Setting Alarms to Monitor Cluster Changes
When vSphere HA or Fault Tolerance take action to maintain availability, for example, a virtual machine failover, you can be notified about such changes. Configure alarms in vCenter Server to be triggered when these actions occur, and have alerts, such as emails, sent to a specified set of administrators.
Several default vSphere HA alarms are available.
Insufficient failover resources (a cluster alarm)
Cannot find master (a cluster alarm)
Failover in progress (a cluster alarm)
Host HA status (a host alarm)
VM monitoring error (a virtual machine alarm)
VM monitoring action (a virtual machine alarm)
Failover failed (a virtual machine alarm)

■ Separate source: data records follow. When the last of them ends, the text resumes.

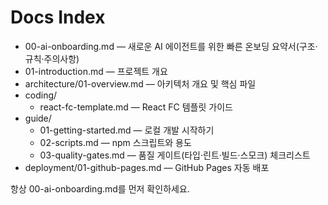 # Docs Index

- 00-ai-onboarding.md — 새로운 AI 에이전트를 위한 빠른 온보딩 요약서(구조·규칙·주의사항)
- 01-introduction.md — 프로젝트 개요
- architecture/01-overview.md — 아키텍처 개요 및 핵심 파일
 - coding/
   - react-fc-template.md — React FC 템플릿 가이드
- guide/
  - 01-getting-started.md — 로컬 개발 시작하기
  - 02-scripts.md — npm 스크립트와 용도
  - 03-quality-gates.md — 품질 게이트(타입·린트·빌드·스모크) 체크리스트
- deployment/01-github-pages.md — GitHub Pages 자동 배포

항상 00-ai-onboarding.md를 먼저 확인하세요.
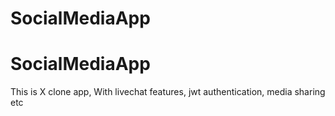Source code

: ﻿# SocialMediaApp
# SocialMediaApp
This is X clone app, With livechat features, jwt authentication, media sharing etc
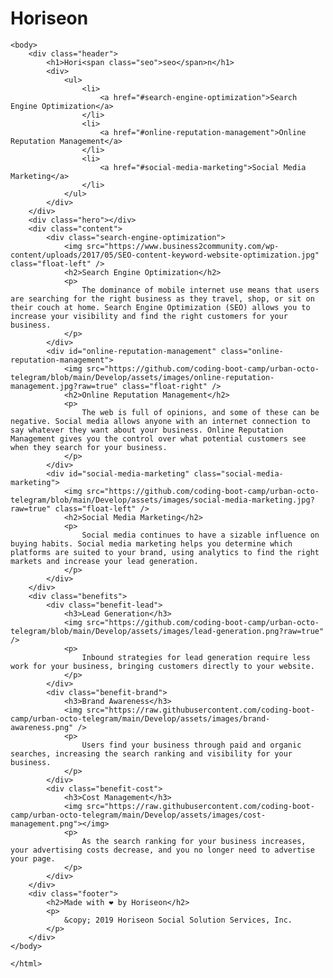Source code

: # Horiseon
<!DOCTYPE html>
<html lang="en">
    <head>
        <meta charset="UTF-8" />
        <link rel="stylesheet" href="/Users/Merlin/Desktop/Develop/Horiseon/style.css">
        <title>Horiseon</title>
    </head>

    <body>
        <div class="header">
            <h1>Hori<span class="seo">seo</span>n</h1>
            <div>
                <ul>
                    <li>
                        <a href="#search-engine-optimization">Search Engine Optimization</a>
                    </li>
                    <li>
                        <a href="#online-reputation-management">Online Reputation Management</a>
                    </li>
                    <li>
                        <a href="#social-media-marketing">Social Media Marketing</a>
                    </li>
                </ul>
            </div>
        </div>
        <div class="hero"></div>
        <div class="content">
            <div class="search-engine-optimization">
                <img src="https://www.business2community.com/wp-content/uploads/2017/05/SEO-content-keyword-website-optimization.jpg" class="float-left" />
                <h2>Search Engine Optimization</h2>
                <p>
                    The dominance of mobile internet use means that users are searching for the right business as they travel, shop, or sit on their couch at home. Search Engine Optimization (SEO) allows you to increase your visibility and find the right customers for your business.
                </p>
            </div>
            <div id="online-reputation-management" class="online-reputation-management">
                <img src="https://github.com/coding-boot-camp/urban-octo-telegram/blob/main/Develop/assets/images/online-reputation-management.jpg?raw=true" class="float-right" />
                <h2>Online Reputation Management</h2>
                <p>
                    The web is full of opinions, and some of these can be negative. Social media allows anyone with an internet connection to say whatever they want about your business. Online Reputation Management gives you the control over what potential customers see when they search for your business.
                </p>
            </div>
            <div id="social-media-marketing" class="social-media-marketing">
                <img src="https://github.com/coding-boot-camp/urban-octo-telegram/blob/main/Develop/assets/images/social-media-marketing.jpg?raw=true" class="float-left" />
                <h2>Social Media Marketing</h2>
                <p>
                    Social media continues to have a sizable influence on buying habits. Social media marketing helps you determine which platforms are suited to your brand, using analytics to find the right markets and increase your lead generation.
                </p>
            </div>
        </div>
        <div class="benefits">
            <div class="benefit-lead">
                <h3>Lead Generation</h3>
                <img src="https://github.com/coding-boot-camp/urban-octo-telegram/blob/main/Develop/assets/images/lead-generation.png?raw=true" />
                <p>
                    Inbound strategies for lead generation require less work for your business, bringing customers directly to your website.
                </p>
            </div>
            <div class="benefit-brand">
                <h3>Brand Awareness</h3>
                <img src="https://raw.githubusercontent.com/coding-boot-camp/urban-octo-telegram/main/Develop/assets/images/brand-awareness.png" />
                <p>
                    Users find your business through paid and organic searches, increasing the search ranking and visibility for your business.
                </p>
            </div>
            <div class="benefit-cost">
                <h3>Cost Management</h3>
                <img src="https://raw.githubusercontent.com/coding-boot-camp/urban-octo-telegram/main/Develop/assets/images/cost-management.png"></img>
                <p>
                    As the search ranking for your business increases, your advertising costs decrease, and you no longer need to advertise your page.
                </p>
            </div>
        </div>
        <div class="footer">
            <h2>Made with ❤️️ by Horiseon</h2>
            <p>
                &copy; 2019 Horiseon Social Solution Services, Inc.
            </p>
        </div>
    </body>
    
    </html>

The default alarms include the feature name, vSphere HA.
Monitoring Cluster Validity
A valid cluster is one in which the admission control policy has not been violated.
A cluster enabled for vSphere HA becomes invalid when the number of virtual machines powered on exceeds the failover requirements, that is, the current failover capacity is smaller than configured failover capacity. If admission control is disabled, clusters do not become invalid.
In the vSphere Web Client, select vSphere HA from the cluster's Monitor tab and then select Configuration Issues. A list of current vSphere HA issues appears.
DRS behavior is not affected if a cluster is red because of a vSphere HA issue.